Suppose I finish with the Spanish Jug now and for ever. Let me advance this narrative about twenty minutes.
While the harp and the harp-case were earning me the undying hatred of the flyman, the driver of the luggage cart, the driver of the milk-float, and the gardener at our cottage, I, passing through the dining-room, a prey to agitated thoughts, discovered my wife in the act of filling the Spanish Jug with water from a glass vessel of common shape.
"There!" she said, standing back and surveying it fondly, "now wasn't it worth a little trouble? It will always stand here"—and she set it on a shelf—"filled, so that you will have sweet, cold water to drink whenever you want it. And there is a glass to stand beside it." With these words she hurried off to her bedroom to unpack the American trunk.
Ten minutes later, having done my best to allay the detestation of four fellow-creatures, I returned to the dining-room. I was hot and tired. For it was not only by money that I had curried favour with those men. I had helped with the harp-case. I was, I say, hot and tired.
My eye fell upon the Spanish Jug and its attendant glass.
The words "sweet, cold water" recurred to me.
I possessed myself of the Spanish Jug.
I tilted it above its glass.
Nothing happened. I said: "The nozzle is blocked up."
I blew into the nozzle.
A sound resembling the hollow roar of the wind in a sea-cave resulted.
Then I perceived that my hands were wet.
Then I discovered that I was standing in a large pool of water.
Then I knew that the Spanish Jug leaked.
And a great cry broke from me in my agony.
My wife appeared, pallid. "Your jug leaks," I said.
"Tut!" said she, "so it does. What a mess! Well," she rang the bell for sponges and cloths, "it will still look nice on Victoria. And after all that was really what made you buy it."

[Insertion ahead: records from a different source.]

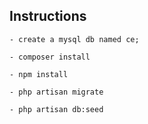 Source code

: ## Instructions

```
- create a mysql db named ce;

- composer install

- npm install

- php artisan migrate

- php artisan db:seed

```
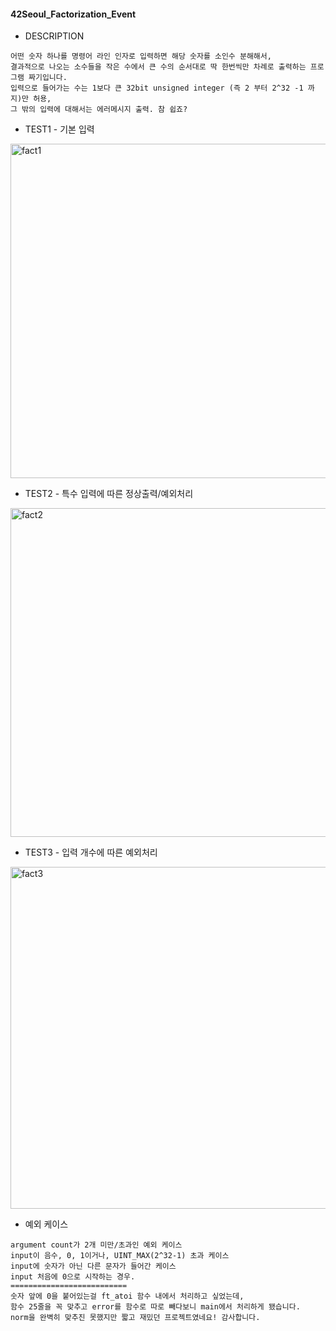 #### 42Seoul_Factorization_Event

* DESCRIPTION
```
어떤 숫자 하나를 명령어 라인 인자로 입력하면 해당 숫자를 소인수 분해해서,
결과적으로 나오는 소수들을 작은 수에서 큰 수의 순서대로 딱 한번씩만 차례로 출력하는 프로그램 짜기입니다.
입력으로 들어가는 수는 1보다 큰 32bit unsigned integer (즉 2 부터 2^32 -1 까지)만 허용,
그 밖의 입력에 대해서는 에러메시지 출력. 참 쉽죠?
```

* TEST1 - 기본 입력
<img width="535" alt="fact1" src="https://user-images.githubusercontent.com/20695892/78258695-8f3c5100-7536-11ea-83d2-b0e52c8f4320.PNG">

* TEST2 - 특수 입력에 따른 정상출력/예외처리
<img width="526" alt="fact2" src="https://user-images.githubusercontent.com/20695892/78258707-95323200-7536-11ea-9511-9da6a651c3e6.PNG">

* TEST3 - 입력 개수에 따른 예외처리
<img width="547" alt="fact3" src="https://user-images.githubusercontent.com/20695892/78258709-96635f00-7536-11ea-958e-9f4063daf03b.PNG">

* 예외 케이스
```
argument count가 2개 미만/초과인 예외 케이스
input이 음수, 0, 1이거나, UINT_MAX(2^32-1) 초과 케이스
input에 숫자가 아닌 다른 문자가 들어간 케이스
input 처음에 0으로 시작하는 경우.
==========================
숫자 앞에 0을 붙어있는걸 ft_atoi 함수 내에서 처리하고 싶었는데,
함수 25줄을 꼭 맞추고 error를 함수로 따로 빼다보니 main에서 처리하게 됐습니다.
norm을 완벽히 맞추진 못했지만 짧고 재밌던 프로젝트였네요! 감사합니다.
```
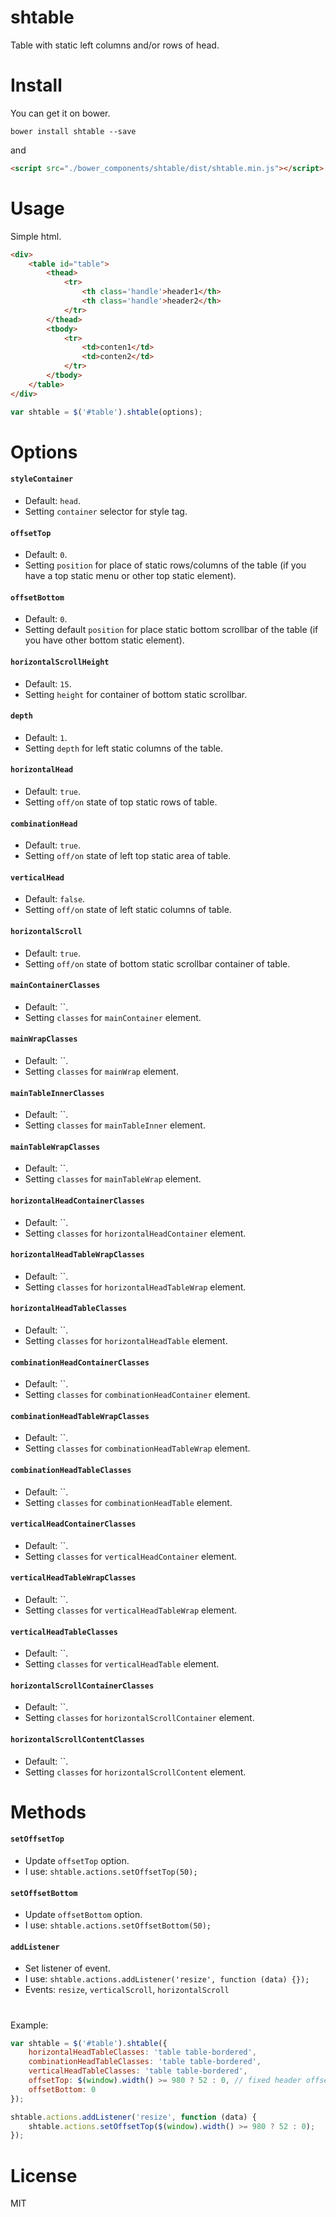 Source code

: # shtable
Table with static left columns and/or rows of head.

# Install
You can get it on bower.

```shell
bower install shtable --save
```
and
```html
<script src="./bower_components/shtable/dist/shtable.min.js"></script>
```

# Usage

Simple html.
```html
<div>
    <table id="table">
        <thead>
            <tr>
                <th class='handle'>header1</th>
                <th class='handle'>header2</th>
            </tr>
        </thead>
        <tbody>
            <tr>
                <td>conten1</td>
                <td>conten2</td>
            </tr>
        </tbody>
    </table>
</div>
```

```js
var shtable = $('#table').shtable(options);
```

# Options

#### `styleContainer`
- Default: `head`.
- Setting `container` selector for style tag.

#### `offsetTop`
- Default: `0`.
- Setting `position` for place of static rows/columns of the table (if you have a top static menu or other top static element). 

#### `offsetBottom`
- Default: `0`.
- Setting default `position` for place static bottom scrollbar of the table (if you have other bottom static element).

#### `horizontalScrollHeight`
- Default: `15`.
- Setting `height` for container of bottom static scrollbar.

#### `depth`
- Default: `1`.
- Setting `depth` for left static columns of the table.

#### `horizontalHead`
- Default: `true`.
- Setting `off/on` state of top static rows of table.

#### `combinationHead`
- Default: `true`.
- Setting `off/on` state of left top static area of table.

#### `verticalHead`
- Default: `false`.
- Setting `off/on` state of left static columns of table.

#### `horizontalScroll`
- Default: `true`.
- Setting `off/on` state of bottom static scrollbar container of table.

#### `mainContainerClasses`
- Default: ``.
- Setting `classes` for `mainContainer` element.

#### `mainWrapClasses`
- Default: ``.
- Setting `classes` for `mainWrap` element.

#### `mainTableInnerClasses`
- Default: ``.
- Setting `classes` for `mainTableInner` element.

#### `mainTableWrapClasses`
- Default: ``.
- Setting `classes` for `mainTableWrap` element.

#### `horizontalHeadContainerClasses`
- Default: ``.
- Setting `classes` for `horizontalHeadContainer` element.

#### `horizontalHeadTableWrapClasses`
- Default: ``.
- Setting `classes` for `horizontalHeadTableWrap` element.

#### `horizontalHeadTableClasses`
- Default: ``.
- Setting `classes` for `horizontalHeadTable` element.

#### `combinationHeadContainerClasses`
- Default: ``.
- Setting `classes` for `combinationHeadContainer` element.

#### `combinationHeadTableWrapClasses`
- Default: ``.
- Setting `classes` for `combinationHeadTableWrap` element.

#### `combinationHeadTableClasses`
- Default: ``.
- Setting `classes` for `combinationHeadTable` element.

#### `verticalHeadContainerClasses`
- Default: ``.
- Setting `classes` for `verticalHeadContainer` element.

#### `verticalHeadTableWrapClasses`
- Default: ``.
- Setting `classes` for `verticalHeadTableWrap` element.

#### `verticalHeadTableClasses`
- Default: ``.
- Setting `classes` for `verticalHeadTable` element.

#### `horizontalScrollContainerClasses`
- Default: ``.
- Setting `classes` for `horizontalScrollContainer` element.

#### `horizontalScrollContentClasses`
- Default: ``.
- Setting `classes` for `horizontalScrollContent` element.

# Methods

#### `setOffsetTop`
- Update `offsetTop` option.
- I use: `shtable.actions.setOffsetTop(50);`

#### `setOffsetBottom`
- Update `offsetBottom` option.
- I use: `shtable.actions.setOffsetBottom(50);`

#### `addListener`
- Set listener of event.
- I use: `shtable.actions.addListener('resize', function (data) {});`
- Events: `resize`, `verticalScroll`, `horizontalScroll`

#

Example:

```js
var shtable = $('#table').shtable({
    horizontalHeadTableClasses: 'table table-bordered',
    combinationHeadTableClasses: 'table table-bordered',
    verticalHeadTableClasses: 'table table-bordered',
    offsetTop: $(window).width() >= 980 ? 52 : 0, // fixed header offset
    offsetBottom: 0
});

shtable.actions.addListener('resize', function (data) {
    shtable.actions.setOffsetTop($(window).width() >= 980 ? 52 : 0);
});
```

# License
MIT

To resume my broken thread.
All these things—the chimney of little Ottley, the Hanging Wood, the Island Willows, the Green Man (Dwarf it should be, so small is this public-house) and the rest—I found in their places. Each discovery filled me with greater and greater content. Nothing was altered. The Valley was just as I had known it, not a hedge gone, not a gate added, not a—Hold! What is this along the top of Lavender's garden wall? Gods and great Humphrey! Corrugated iron. Oh, John Lavender, John Lavender! Is there never a thatcher left in Clere Vale to save thee from this villainy? Oh, damned utilitarian! Oh, Vandal Lavender! Oh! Oh! and again Oh! Drive fast, good flyman, or I shall be writing in praise of thatch on walls of yellow mud, and never get to the cottage to-night. Let me ignore the presence of the machine-made horror. Let me feast my eyes rather on the brave, new, golden roof with which, Lavender, thou hast positively bought thy pardon. Bravo! A good roof; a haystack house. Excellent John! Thou knowest the merits of the material, cool in hot weather, warm in cold. For its beauty thou givest not a curse. No matter. Pass the wall. The sweet stuff is thick on thy house, and I am obliged to thee and to all good fellows who keep up the thatching trade.
And there is our own roof. What a roof it is! Old thatch mended. You cannot find a brown or a yellow that is not in it. And the tilt of it! And its amplitude! It sits on the house like a cosy on a teapot. Let the sun burn or the wind blow frozen, neither shall find his way through that. It is the only stuff to shelter agriculturists. For to each his appropriate roofing. Slate for the trader, hard, cold, mathematical. And tiles, which are only glorified slates, they are well for the retired soldiers at Eastbourne, who are a cut above business. But for the tiller of the soil, from the soil let his roof be won. For this agriculture is the completest of arts, and can give a man every necessary thing, food, bedding, beer, wool for his back, sport for his leisure, and the house from chimney to cellar.
His daughter's piano? Why, this is the first time I ever heard his daughter's piano numbered among a man's necessities.
Am I an agriculturist? God forbid! I am a man writing for money, and now I have written about thatch and we are at the gate, and the harp, in the harp-case, has to be got into the drawing-room.